Tue, 06/10/2008 - 5:00am by DearSugar
760 Views - 12 comments

Dear Sugar,

I met this guy over a year and a half ago. We fell for each other instantly, intensely, and passionately. However three or four months in, it was clear (from our constant clashing) that we differed in personalities, likes and dislikes, opinions, communication styles, you name it. His inability at controlling his temper created a lot of problems for us. When we argue, it's common for him to call me names, swear at me, and make low blows. I know I don't deserve this, I've been treated far better by men in my life, yet I can't seem to leave this guy. I'm in love with him, and it breaks my heart to give up and walk away. What should I do? How can I gather courage, face the facts, and do what I need to do? — I Deserve Better Barb

To see DearSugar's answer read more.

Dear I Deserve Better Barb,

I'm glad to hear that you're aware that you don't deserve to be talked down to like that by anyone, let alone your boyfriend, but I also understand the fear of walking away from the man you love. It sounds as though you fell for each other pretty quickly before you really had a chance to get to know each other, which is why you are just now realizing how different you are.

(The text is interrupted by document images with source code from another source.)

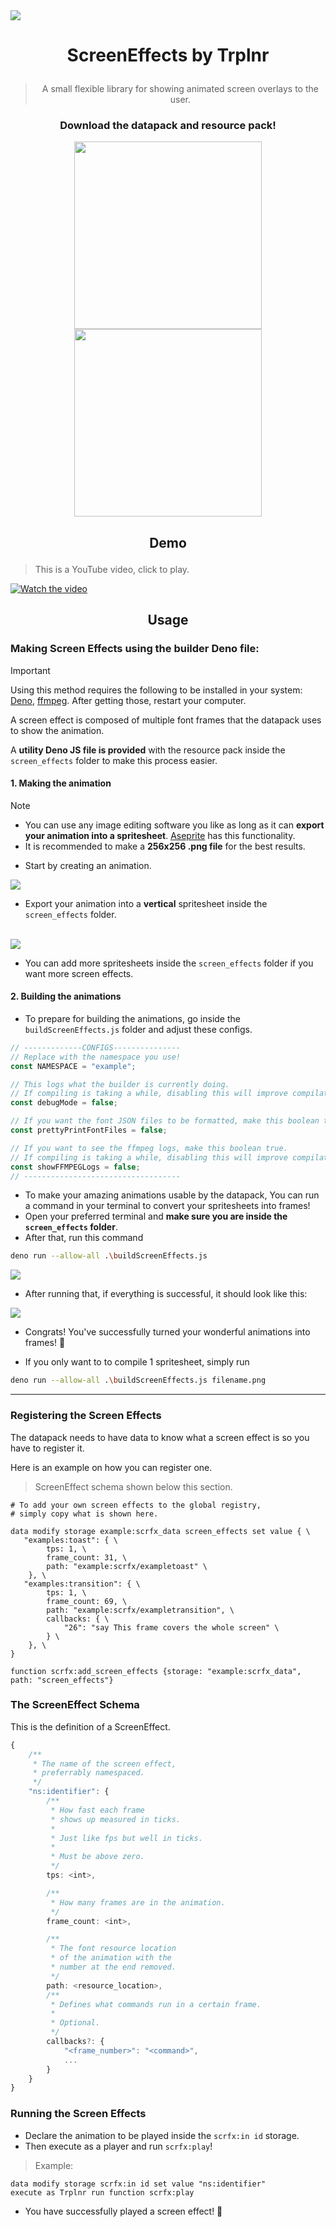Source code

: <img align="center" src="./repository/images/screen-effects-banner.png">

# <p align="center">ScreenEffects by Trplnr</p>
> <p align="center">A small flexible library for showing animated screen overlays to the user.</p>

### <p align="center">Download the datapack and resource pack!</p>

<p align="center">
    <a href="https://modrinth.com/datapack/screeneffects">
        <img width="300" src="./repository/images/download-on-modrinth.png">
    </a>
    <a href="https://smithed.net/packs/screen-effects">
        <img width="300" src="./repository/images/download-on-smithed.png">
    </a>
</p>

## <p align="center">Demo</p>
> This is a YouTube video, click to play.

[![Watch the video](https://img.youtube.com/vi/J5cWNG-nL1w/maxresdefault.jpg)](https://youtu.be/J5cWNG-nL1w)

## <p align="center">Usage</p>
### Making Screen Effects using the builder Deno file:

> [!IMPORTANT]
> Using this method requires the following to be installed in your system: [Deno](https://deno.land/), [ffmpeg](https://ffmpeg.org/). After getting those, restart your computer.

A screen effect is composed of multiple font frames that the datapack uses to show the animation.

A **utility Deno JS file is provided** with the resource pack inside the `screen_effects` folder to make this process easier.

#### 1. Making the animation
> [!NOTE]
> - You can use any image editing software you like as long as it can **export your animation into a spritesheet**. [Aseprite](https://www.aseprite.org/) has this functionality.
> - It is recommended to make a **256x256 .png file** for the best results.
- Start by creating an animation.

<img align="center" src="./repository/images/making-screen-effects-step1-img1.png">

<br>

- Export your animation into a **vertical** spritesheet inside the `screen_effects` folder.

<br>

<img align="center" src="./repository/images/making-screen-effects-step1-img2.png">

<br>

- You can add more spritesheets inside the `screen_effects` folder if you want more screen effects.

#### 2. Building the animations
- To prepare for building the animations, go inside the `buildScreenEffects.js` folder and adjust these configs.
```js
// -------------CONFIGS---------------
// Replace with the namespace you use!
const NAMESPACE = "example";

// This logs what the builder is currently doing.
// If compiling is taking a while, disabling this will improve compilation time.
const debugMode = false;

// If you want the font JSON files to be formatted, make this boolean true.
const prettyPrintFontFiles = false;

// If you want to see the ffmpeg logs, make this boolean true.
// If compiling is taking a while, disabling this will improve compilation time.
const showFFMPEGLogs = false;
// -----------------------------------
```
- To make your amazing animations usable by the datapack, You can run a command in your terminal to convert your spritesheets into frames!
- Open your preferred terminal and **make sure you are inside the `screen_effects` folder**.
- After that, run this command 
```sh
deno run --allow-all .\buildScreenEffects.js
```

<img align="center" src="./repository/images/making-screen-effects-step1-img3.png">

- After running that, if everything is successful, it should look like this:

<img align="center" src="./repository/images/making-screen-effects-step1-img4.png">

- Congrats! You've successfully turned your wonderful animations into frames! :tada:

- If you only want to to compile 1 spritesheet, simply run 
```sh
deno run --allow-all .\buildScreenEffects.js filename.png
```
---
### Registering the Screen Effects

The datapack needs to have data to know what a screen effect is so you have to register it.

Here is an example on how you can register one.

> ScreenEffect schema shown below this section.
```mcfunction
# To add your own screen effects to the global registry,
# simply copy what is shown here.
 
data modify storage example:scrfx_data screen_effects set value { \
   "examples:toast": { \
        tps: 1, \
        frame_count: 31, \
        path: "example:scrfx/exampletoast" \
    }, \
   "examples:transition": { \
        tps: 1, \
        frame_count: 69, \
        path: "example:scrfx/exampletransition", \
        callbacks: { \
            "26": "say This frame covers the whole screen" \
        } \
    }, \
}

function scrfx:add_screen_effects {storage: "example:scrfx_data", path: "screen_effects"}
```

### The ScreenEffect Schema

This is the definition of a ScreenEffect.

```ts
{
    /**
     * The name of the screen effect, 
     * preferrably namespaced.
     */
    "ns:identifier": {
        /**
         * How fast each frame 
         * shows up measured in ticks.
         * 
         * Just like fps but well in ticks.
         * 
         * Must be above zero.
         */
        tps: <int>,

        /**
         * How many frames are in the animation.
         */
        frame_count: <int>,

        /**
         * The font resource location 
         * of the animation with the 
         * number at the end removed.
         */
        path: <resource_location>,
        /**
         * Defines what commands run in a certain frame.
         * 
         * Optional.
         */
        callbacks?: {
            "<frame_number>": "<command>",
            ...
        }
    }
}
```

### Running the Screen Effects
- Declare the animation to be played inside the `scrfx:in id` storage.
- Then execute as a player and run `scrfx:play`!

> Example:
```mcfunction
data modify storage scrfx:in id set value "ns:identifier"
execute as Trplnr run function scrfx:play
```

- You have successfully played a screen effect! :tada:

Since I don't know anything about the good parts of your relationship, I can only talk to what you've told me. Of course people get fiery when they fight, and it's not uncommon to say things you don't mean in the heat of the moment, but it sounds like his behavior is borderline abusive. Since you two are so different, in what sounds like every part of your personalities, I think it would behoove you to cut your losses now before you get even more emotionally involved. Walking away from someone you care deeply about is scary, yes, but staying with someone that has the ability to belittle you the way he does is even worse.

It is time to face the facts Barb. When you love someone, you don't intentionally hurt them. Sure, all relationships have their problems, but having an uncontrollable temper is a huge red flag. Urging him to see a therapist is a great first step. At the end of the day, though, you're going to have to follow your gut and I think it's telling you the right thing — to leave him. I wish you luck, and continue to stay strong.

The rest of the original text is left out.